Medical terminology is a language used to precisely describe the human body including all its components, processes, conditions affecting it, and procedures performed upon it. Medical terminology is used in the field of medicine

Medical terminology has quite regular morphology, the same prefixes and suffixes are used to add meanings to different roots. The root of a term often refers to an organ, tissue, or condition. For example, in the disorder known as hypertension, the prefix "hyper-" means "high" or "over", and the root word "tension" refers to pressure, so the word "hypertension" refers to abnormally high blood pressure. The roots, prefixes and suffixes are often derived from Greek or Latin, and often quite dissimilar from their English-language variants. This regular morphology means that once a reasonable number of morphemes are learnt it becomes easy to understand very precise terms assembled from these morphemes. Much medical language is anatomical terminology, concerning itself with the names of various parts of the body.

Discussion
In forming or understanding a word root, one needs a basic comprehension of the terms and the source language. The study of the origin of words is called etymology. For example, if a word was to be formed to indicate a condition of kidneys, there are two primary roots – one from Greek (νεφρός nephr(os)) and one from Latin (ren(es)). Renal failure would be a condition of kidneys, and nephritis is also a condition, or inflammation, of the kidneys. The suffix -itis means inflammation, and the entire word conveys the meaning inflammation of the kidney. To continue using these terms, other combinations will be presented for the purpose of examples: The term supra-renal is a combination of the prefix supra- (meaning "above"), and the word root for kidney, and the entire word means "situated above the kidneys". The word "nephrologist" combines the root word for kidney to the suffix -ologist with the resultant meaning of "one who studies the kidneys".

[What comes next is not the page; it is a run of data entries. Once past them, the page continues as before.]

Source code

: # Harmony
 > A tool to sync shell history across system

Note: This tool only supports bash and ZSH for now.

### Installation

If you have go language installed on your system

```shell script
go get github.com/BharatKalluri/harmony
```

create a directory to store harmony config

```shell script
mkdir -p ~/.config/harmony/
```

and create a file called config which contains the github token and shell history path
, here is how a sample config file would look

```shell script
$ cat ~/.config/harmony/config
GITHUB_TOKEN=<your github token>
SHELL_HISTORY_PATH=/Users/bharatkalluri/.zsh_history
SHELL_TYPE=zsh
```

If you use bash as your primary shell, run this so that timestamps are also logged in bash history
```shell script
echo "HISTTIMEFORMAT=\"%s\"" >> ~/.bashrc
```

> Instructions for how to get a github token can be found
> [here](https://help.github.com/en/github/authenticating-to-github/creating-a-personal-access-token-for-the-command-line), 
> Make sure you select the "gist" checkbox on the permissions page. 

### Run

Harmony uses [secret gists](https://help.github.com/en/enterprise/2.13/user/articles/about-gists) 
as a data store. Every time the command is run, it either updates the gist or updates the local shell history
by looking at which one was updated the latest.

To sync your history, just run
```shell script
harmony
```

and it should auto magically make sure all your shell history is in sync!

The formation of plurals should usually be done using the rules of forming the proper plural form in the source language. Greek and Latin each have differing rules to be applied when forming the plural form of the word root. Often such details can be found using a medical dictionary.

Morphology 

Medical terminology often uses words created using prefixes and suffixes in Latin and Ancient Greek. In medicine, their meanings, and their etymology, are informed by the language of origin. Prefixes and suffixes, primarily in Greek—but also in Latin, have a droppable -o-. Medical roots generally go together according to language: Greek prefixes go with Greek suffixes and Latin prefixes with Latin suffixes. Although it is technically considered acceptable to create hybrid words, it is strongly preferred not to mix different lingual roots. Examples of well-accepted medical words that do mix lingual roots are neonatology and quadriplegia.

Prefixes do not normally require further modification to be added to a word root because the prefix normally ends in a vowel or vowel sound, although in some cases they may assimilate slightly and an in- may change to im- or syn- to sym-.

Suffixes are attached to the end of a word root to add meaning such as condition, disease process, or procedure.

In the process of creating medical terminology, certain rules of language apply. These rules are part of language mechanics called linguistics.  The word root is developed to include a vowel sound following the term to add a smoothing action to the sound of the word when applying a suffix. The result is the formation of a new term with a vowel attached (word root + vowel) called a combining form. In English, the most common vowel used in the formation of the combining form is the letter -o-, added to the word root. For example, if there is an inflammation of the stomach and intestines, this would be written as gastro- and enter- plus -itis, gastroenteritis.

Suffixes are categorized as either (1) needing the combining form, or (2) not needing the combining form since they start with a vowel.